Mayor Thomas Menino’s recent executive order that ends the sale and provision of SSBs in and around city buildings is a significant step in Boston’s efforts. The decision by Carney Hospital President Bill Walczak to end SSB availability at a leading Boston health care organization is also important.

The Boston Public Health Commission will continue its partnerships with community leaders, residents and nutrition experts in developing additional strategies that will work for Boston.

In public buildings, schools, health care organizations and other settings, we are providing clear, factual information about SSBs and healthier options at the point-of-purchase.
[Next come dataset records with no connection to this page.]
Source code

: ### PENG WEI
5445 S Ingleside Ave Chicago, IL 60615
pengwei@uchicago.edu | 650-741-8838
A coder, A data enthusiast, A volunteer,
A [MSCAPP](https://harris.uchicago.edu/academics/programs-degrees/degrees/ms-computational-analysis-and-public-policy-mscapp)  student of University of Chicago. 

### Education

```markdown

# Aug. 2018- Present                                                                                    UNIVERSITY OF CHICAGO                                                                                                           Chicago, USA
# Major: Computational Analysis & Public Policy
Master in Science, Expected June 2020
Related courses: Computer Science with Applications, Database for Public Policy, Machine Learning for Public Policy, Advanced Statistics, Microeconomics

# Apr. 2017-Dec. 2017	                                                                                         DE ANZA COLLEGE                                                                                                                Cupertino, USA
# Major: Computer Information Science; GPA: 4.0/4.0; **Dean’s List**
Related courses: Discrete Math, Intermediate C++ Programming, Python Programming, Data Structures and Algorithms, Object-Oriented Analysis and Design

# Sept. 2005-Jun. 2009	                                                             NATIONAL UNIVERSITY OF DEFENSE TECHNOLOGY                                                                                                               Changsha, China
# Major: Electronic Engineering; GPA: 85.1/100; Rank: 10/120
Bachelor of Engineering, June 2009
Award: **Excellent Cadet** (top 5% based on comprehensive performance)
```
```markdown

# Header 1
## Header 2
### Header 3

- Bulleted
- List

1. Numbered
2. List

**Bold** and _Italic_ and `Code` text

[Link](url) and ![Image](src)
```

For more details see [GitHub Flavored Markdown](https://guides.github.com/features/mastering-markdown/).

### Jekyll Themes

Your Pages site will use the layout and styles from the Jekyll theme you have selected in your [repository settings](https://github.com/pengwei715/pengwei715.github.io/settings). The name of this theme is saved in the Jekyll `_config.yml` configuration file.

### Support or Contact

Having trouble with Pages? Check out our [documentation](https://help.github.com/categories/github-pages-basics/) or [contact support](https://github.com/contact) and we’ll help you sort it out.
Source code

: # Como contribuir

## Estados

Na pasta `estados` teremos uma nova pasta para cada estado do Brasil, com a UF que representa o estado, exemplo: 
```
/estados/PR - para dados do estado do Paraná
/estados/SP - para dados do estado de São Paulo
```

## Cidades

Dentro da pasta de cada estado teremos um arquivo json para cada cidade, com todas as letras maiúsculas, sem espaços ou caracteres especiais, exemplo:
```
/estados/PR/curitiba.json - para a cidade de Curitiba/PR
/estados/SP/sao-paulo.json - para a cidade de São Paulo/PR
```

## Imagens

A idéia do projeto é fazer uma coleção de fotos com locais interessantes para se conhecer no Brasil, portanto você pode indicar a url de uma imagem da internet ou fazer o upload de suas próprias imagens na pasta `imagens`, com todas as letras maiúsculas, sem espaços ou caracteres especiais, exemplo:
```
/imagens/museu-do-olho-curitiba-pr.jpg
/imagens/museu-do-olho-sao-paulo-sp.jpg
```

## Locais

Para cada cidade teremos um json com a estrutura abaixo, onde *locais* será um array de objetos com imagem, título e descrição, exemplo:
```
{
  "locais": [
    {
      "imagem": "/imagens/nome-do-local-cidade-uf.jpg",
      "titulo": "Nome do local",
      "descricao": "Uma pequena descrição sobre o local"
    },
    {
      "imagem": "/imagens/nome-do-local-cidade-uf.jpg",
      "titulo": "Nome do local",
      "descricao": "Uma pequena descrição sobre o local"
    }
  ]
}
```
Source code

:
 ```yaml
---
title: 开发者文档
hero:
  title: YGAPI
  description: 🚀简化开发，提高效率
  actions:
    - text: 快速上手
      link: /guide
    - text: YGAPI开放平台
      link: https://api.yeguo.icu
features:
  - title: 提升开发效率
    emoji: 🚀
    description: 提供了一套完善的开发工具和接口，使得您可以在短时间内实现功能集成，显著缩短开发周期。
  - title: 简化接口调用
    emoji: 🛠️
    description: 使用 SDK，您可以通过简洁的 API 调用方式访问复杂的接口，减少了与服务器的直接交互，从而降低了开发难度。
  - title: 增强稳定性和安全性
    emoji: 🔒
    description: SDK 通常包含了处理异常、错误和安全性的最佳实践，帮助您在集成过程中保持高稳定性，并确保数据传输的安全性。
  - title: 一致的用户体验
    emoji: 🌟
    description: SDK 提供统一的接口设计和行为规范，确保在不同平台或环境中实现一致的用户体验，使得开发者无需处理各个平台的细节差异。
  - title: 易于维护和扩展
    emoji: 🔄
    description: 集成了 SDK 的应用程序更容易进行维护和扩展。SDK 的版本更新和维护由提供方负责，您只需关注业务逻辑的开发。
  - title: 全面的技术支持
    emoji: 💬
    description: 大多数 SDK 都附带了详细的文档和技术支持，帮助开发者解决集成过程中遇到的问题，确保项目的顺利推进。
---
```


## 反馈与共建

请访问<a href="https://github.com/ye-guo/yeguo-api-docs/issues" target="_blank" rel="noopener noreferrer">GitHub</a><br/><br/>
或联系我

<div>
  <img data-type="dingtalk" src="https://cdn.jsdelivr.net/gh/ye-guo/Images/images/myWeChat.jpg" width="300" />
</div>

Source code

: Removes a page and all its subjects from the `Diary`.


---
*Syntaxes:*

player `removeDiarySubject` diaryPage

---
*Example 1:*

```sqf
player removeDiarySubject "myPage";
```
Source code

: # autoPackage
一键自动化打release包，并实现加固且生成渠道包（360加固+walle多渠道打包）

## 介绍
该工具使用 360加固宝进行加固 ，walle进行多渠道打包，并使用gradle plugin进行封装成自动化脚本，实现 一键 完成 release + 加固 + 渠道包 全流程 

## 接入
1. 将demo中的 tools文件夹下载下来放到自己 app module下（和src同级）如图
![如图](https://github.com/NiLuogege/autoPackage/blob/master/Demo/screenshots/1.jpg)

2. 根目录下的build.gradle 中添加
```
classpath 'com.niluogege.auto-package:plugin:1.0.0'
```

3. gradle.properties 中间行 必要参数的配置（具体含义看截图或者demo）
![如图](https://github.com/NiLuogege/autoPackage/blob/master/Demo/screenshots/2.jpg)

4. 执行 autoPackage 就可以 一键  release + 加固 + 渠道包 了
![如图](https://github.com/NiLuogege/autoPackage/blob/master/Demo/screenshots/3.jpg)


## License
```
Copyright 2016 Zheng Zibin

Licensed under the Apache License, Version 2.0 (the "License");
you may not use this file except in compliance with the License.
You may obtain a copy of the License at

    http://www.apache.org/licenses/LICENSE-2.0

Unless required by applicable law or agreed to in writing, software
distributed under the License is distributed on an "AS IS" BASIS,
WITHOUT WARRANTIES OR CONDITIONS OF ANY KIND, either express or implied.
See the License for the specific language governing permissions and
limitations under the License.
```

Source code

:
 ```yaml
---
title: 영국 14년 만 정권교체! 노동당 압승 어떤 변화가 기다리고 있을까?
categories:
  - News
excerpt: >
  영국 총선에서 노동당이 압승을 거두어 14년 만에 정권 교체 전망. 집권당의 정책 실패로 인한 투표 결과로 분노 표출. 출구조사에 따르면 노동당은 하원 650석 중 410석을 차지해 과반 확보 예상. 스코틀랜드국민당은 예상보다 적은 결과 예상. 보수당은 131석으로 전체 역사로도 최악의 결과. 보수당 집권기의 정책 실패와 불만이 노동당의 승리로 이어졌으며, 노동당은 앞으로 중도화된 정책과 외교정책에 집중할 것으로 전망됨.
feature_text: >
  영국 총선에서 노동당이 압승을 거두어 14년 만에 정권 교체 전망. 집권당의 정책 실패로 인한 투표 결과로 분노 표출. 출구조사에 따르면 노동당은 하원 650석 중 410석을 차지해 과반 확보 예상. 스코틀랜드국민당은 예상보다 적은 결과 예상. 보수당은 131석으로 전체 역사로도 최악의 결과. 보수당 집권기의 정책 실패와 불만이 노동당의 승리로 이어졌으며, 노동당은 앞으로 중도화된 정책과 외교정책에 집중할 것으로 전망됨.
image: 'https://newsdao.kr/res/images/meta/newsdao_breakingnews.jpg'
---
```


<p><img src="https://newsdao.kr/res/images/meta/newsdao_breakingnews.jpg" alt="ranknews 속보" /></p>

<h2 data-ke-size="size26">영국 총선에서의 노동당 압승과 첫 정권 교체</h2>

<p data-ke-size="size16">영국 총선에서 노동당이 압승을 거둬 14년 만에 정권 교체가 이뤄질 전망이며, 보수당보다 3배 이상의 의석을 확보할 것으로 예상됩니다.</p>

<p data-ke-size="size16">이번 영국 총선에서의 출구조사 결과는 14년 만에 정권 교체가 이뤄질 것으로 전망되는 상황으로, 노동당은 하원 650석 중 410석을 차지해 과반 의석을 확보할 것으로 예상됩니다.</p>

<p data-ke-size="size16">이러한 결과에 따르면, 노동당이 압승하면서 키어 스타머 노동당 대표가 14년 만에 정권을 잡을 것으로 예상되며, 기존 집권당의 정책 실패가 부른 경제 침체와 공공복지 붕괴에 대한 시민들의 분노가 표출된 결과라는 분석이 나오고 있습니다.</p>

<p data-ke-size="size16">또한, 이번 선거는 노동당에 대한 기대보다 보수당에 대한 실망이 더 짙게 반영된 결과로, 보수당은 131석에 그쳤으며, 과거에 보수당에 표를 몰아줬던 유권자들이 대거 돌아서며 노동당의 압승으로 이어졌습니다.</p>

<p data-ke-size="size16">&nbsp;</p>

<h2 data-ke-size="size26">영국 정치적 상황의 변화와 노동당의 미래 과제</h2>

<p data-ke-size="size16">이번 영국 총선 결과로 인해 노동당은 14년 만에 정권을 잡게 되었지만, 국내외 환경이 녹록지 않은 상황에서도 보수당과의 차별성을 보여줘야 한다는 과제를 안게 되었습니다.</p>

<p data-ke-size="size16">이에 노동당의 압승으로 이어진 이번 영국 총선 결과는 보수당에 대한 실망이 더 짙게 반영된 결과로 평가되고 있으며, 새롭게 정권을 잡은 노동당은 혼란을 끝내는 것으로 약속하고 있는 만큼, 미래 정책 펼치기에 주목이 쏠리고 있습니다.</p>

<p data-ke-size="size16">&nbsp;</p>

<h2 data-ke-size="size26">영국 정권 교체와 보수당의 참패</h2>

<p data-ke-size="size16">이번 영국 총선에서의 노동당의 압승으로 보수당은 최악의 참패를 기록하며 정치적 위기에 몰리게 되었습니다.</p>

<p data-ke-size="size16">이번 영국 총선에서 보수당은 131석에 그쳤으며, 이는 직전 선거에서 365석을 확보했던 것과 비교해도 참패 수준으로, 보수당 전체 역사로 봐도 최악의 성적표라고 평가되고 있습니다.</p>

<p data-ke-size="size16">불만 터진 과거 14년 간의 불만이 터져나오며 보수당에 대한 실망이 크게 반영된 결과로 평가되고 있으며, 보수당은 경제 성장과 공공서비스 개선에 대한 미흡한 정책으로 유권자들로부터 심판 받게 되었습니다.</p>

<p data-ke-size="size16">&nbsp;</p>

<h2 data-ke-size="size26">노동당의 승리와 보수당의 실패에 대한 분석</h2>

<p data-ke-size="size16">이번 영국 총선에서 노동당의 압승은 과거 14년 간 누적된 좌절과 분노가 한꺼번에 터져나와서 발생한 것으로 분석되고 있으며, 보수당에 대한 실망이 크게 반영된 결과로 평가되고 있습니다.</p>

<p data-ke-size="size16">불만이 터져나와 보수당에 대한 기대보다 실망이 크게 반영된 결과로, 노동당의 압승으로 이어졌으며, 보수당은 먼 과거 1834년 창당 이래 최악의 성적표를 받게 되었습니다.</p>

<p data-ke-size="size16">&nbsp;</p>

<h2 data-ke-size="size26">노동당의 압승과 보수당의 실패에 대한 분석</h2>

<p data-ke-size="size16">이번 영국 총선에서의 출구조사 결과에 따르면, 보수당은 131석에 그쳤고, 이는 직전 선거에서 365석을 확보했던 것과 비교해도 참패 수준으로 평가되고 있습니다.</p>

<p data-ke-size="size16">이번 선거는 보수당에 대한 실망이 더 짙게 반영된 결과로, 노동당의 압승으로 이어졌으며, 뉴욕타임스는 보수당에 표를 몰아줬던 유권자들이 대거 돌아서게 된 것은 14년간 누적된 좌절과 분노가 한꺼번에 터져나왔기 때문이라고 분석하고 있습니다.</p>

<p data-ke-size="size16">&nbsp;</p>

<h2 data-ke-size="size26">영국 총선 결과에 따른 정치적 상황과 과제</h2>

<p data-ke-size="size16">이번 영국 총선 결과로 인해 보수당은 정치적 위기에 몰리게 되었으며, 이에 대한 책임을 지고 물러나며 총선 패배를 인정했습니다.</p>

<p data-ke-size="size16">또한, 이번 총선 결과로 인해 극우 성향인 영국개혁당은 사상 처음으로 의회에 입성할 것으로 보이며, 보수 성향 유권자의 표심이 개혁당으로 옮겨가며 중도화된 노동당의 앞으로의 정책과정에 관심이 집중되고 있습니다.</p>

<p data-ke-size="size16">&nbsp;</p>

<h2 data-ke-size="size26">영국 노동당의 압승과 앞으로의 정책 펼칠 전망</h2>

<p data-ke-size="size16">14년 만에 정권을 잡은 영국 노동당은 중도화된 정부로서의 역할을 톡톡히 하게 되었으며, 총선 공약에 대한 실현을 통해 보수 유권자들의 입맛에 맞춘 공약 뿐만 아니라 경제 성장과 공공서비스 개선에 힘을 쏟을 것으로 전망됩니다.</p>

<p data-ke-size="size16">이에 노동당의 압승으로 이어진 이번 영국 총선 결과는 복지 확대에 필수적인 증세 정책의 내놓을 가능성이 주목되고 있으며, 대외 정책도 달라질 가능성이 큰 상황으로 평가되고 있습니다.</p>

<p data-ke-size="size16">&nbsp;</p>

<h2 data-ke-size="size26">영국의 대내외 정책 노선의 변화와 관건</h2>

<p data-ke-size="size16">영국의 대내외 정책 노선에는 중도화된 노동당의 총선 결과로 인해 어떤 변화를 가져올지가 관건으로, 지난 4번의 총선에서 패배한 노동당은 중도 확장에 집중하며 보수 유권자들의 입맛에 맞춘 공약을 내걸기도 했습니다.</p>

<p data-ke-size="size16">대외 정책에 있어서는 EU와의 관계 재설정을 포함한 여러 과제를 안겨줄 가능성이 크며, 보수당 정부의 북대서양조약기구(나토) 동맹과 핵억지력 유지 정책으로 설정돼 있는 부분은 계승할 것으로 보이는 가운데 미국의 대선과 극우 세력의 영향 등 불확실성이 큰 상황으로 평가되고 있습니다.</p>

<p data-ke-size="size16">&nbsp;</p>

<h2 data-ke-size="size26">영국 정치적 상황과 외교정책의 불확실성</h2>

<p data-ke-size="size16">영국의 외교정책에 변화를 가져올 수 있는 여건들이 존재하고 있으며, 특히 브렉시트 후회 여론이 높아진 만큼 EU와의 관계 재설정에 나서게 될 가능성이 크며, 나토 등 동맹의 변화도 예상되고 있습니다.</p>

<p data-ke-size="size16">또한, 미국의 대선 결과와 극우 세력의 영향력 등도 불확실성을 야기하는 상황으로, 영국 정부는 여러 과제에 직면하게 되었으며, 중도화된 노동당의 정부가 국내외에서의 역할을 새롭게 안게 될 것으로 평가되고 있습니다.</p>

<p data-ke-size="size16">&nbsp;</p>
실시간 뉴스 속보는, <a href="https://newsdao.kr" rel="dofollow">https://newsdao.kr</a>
We can also make those healthier options cost a little less or unhealthy SSBs cost a little more, as St. Elizabeth’s Hospital has begun to do. Or change the product mix and product placement to promote healthier beverages. We can limit beverage industry promotions, especially to our children. And we can decrease the universal availability of these empty-calorie, unhealthy beverages by not selling SSBs in every vending machine and concession stand.

Sure, adults can still consume their favorite drinks at their desks or walking down the street. But if they have to walk a little further to get it, maybe they’ll reach for a glass of water instead.

Dr. Paula A. Johnson, M.D., M.P.H., is chair of the Board of Health, Boston Public Health Commission and Dr. Barbara Ferrer, Ph.D., M.P.H., Med, is executive director, Boston Public Health Commission.